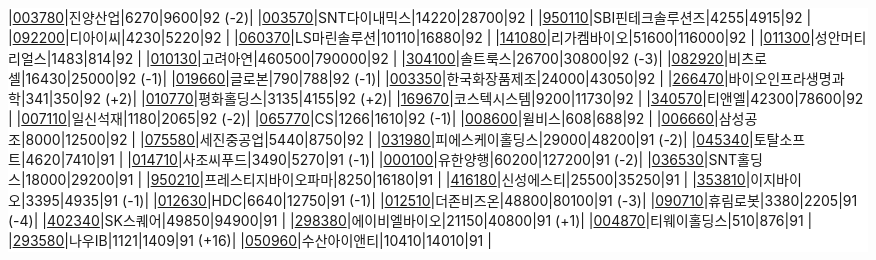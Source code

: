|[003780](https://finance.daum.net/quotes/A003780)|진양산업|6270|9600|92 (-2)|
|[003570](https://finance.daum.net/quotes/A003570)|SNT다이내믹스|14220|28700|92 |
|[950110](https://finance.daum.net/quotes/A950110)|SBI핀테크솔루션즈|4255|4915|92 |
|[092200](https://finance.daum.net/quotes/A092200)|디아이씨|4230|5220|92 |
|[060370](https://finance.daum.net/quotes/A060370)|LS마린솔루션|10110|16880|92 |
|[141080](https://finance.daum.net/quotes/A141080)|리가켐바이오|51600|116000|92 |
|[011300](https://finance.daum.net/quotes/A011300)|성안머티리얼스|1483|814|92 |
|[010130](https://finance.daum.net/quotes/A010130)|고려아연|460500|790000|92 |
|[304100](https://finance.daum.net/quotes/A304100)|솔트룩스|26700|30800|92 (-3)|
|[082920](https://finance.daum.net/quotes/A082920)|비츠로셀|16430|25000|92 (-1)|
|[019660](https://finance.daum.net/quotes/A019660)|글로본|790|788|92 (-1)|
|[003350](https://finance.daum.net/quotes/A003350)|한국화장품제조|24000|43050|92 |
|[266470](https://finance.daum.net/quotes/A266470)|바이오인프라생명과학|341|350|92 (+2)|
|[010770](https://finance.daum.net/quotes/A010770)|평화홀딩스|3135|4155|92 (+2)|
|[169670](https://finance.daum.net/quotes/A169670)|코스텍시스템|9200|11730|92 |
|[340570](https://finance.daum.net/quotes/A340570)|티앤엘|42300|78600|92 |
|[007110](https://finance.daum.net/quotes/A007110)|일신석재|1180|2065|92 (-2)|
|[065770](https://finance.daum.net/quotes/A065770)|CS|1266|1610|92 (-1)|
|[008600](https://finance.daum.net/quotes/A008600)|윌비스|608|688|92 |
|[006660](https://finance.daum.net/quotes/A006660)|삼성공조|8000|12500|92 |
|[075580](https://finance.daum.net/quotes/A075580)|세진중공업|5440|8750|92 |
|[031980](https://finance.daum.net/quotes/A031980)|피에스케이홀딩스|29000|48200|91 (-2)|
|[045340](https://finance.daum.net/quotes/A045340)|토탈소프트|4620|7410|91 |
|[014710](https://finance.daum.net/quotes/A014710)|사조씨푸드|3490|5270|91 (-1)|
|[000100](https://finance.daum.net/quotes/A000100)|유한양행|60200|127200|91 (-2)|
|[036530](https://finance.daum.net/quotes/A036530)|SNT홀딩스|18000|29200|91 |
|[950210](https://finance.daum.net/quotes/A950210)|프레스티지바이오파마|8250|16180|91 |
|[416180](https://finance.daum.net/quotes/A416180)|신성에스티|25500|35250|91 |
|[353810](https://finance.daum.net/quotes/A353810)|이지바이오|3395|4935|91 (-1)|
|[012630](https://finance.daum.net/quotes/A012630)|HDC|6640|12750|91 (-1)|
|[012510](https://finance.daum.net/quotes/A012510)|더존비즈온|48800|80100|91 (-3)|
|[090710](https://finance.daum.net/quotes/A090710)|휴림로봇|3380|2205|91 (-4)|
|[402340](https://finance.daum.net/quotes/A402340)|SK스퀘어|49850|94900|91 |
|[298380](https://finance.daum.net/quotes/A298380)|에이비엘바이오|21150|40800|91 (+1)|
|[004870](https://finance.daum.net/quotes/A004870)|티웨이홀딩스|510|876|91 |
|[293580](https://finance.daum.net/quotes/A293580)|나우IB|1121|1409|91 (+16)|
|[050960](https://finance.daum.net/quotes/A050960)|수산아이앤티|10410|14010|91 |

* * *

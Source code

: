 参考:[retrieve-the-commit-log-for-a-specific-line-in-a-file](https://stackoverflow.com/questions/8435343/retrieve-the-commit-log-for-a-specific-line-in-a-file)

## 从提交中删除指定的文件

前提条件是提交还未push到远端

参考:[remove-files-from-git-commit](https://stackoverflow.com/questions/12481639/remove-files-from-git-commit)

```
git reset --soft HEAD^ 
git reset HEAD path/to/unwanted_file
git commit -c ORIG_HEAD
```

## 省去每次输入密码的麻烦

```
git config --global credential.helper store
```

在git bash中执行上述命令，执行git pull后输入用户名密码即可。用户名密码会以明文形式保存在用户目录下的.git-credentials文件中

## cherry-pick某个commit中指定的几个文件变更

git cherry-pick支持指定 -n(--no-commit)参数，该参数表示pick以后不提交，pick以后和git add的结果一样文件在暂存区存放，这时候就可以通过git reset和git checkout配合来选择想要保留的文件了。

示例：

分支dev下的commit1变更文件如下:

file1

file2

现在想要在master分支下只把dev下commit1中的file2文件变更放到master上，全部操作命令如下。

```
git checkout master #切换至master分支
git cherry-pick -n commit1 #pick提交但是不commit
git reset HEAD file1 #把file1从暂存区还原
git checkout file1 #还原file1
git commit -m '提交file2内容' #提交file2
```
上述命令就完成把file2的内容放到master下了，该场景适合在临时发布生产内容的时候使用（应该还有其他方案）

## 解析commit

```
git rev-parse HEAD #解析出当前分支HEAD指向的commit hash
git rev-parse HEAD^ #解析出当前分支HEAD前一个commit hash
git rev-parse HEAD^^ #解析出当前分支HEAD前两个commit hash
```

--

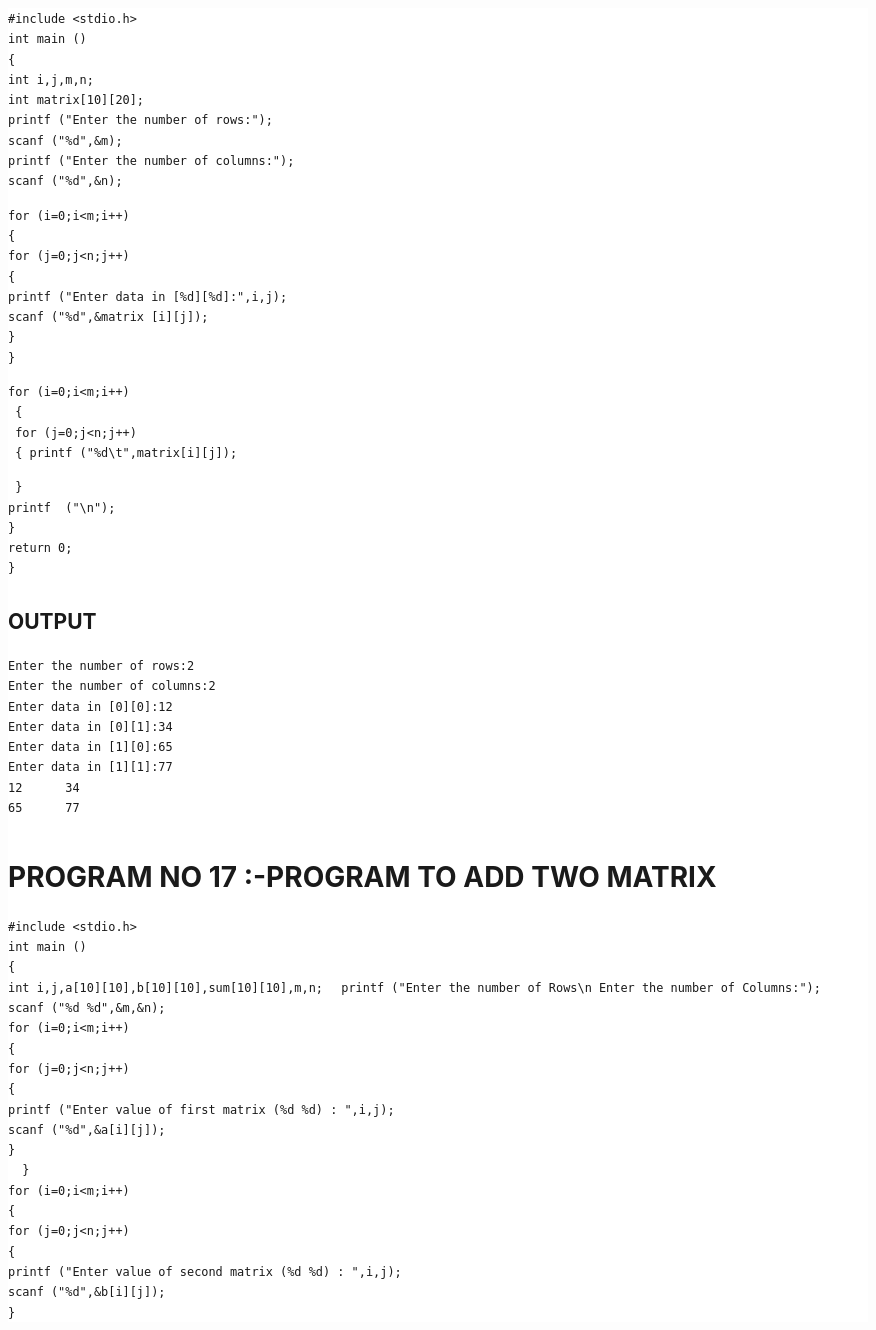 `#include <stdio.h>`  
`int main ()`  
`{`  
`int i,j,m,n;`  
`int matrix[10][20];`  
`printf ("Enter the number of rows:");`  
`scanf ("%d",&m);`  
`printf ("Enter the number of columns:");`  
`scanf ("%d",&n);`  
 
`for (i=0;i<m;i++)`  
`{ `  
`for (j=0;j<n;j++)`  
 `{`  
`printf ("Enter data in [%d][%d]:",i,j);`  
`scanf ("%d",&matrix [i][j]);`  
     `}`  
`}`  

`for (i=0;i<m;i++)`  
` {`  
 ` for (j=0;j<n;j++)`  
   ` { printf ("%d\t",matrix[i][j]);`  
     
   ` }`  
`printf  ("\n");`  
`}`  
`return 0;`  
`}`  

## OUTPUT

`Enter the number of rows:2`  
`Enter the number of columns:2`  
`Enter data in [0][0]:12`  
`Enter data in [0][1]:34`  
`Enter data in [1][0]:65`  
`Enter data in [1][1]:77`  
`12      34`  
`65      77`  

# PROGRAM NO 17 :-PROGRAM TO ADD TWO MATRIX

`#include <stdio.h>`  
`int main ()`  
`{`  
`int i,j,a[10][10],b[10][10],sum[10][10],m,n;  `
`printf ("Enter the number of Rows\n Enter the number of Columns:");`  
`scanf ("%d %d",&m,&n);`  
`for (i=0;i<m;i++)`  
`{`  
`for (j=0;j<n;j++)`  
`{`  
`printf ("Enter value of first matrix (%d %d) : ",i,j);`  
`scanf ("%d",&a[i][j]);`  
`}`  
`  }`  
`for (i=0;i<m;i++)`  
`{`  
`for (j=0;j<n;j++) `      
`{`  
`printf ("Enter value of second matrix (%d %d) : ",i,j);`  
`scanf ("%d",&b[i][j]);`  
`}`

REQUIREMENT ->
Whenever the string "scanf" shows up in a line above, copy that line.

SOLUTION TO THIS EXERCISE ->
`scanf ("%d",&m);`  
`scanf ("%d",&n);`  
`scanf ("%d",&matrix [i][j]);`  
`scanf ("%d %d",&m,&n);`  
`scanf ("%d",&a[i][j]);`  
`scanf ("%d",&b[i][j]);`  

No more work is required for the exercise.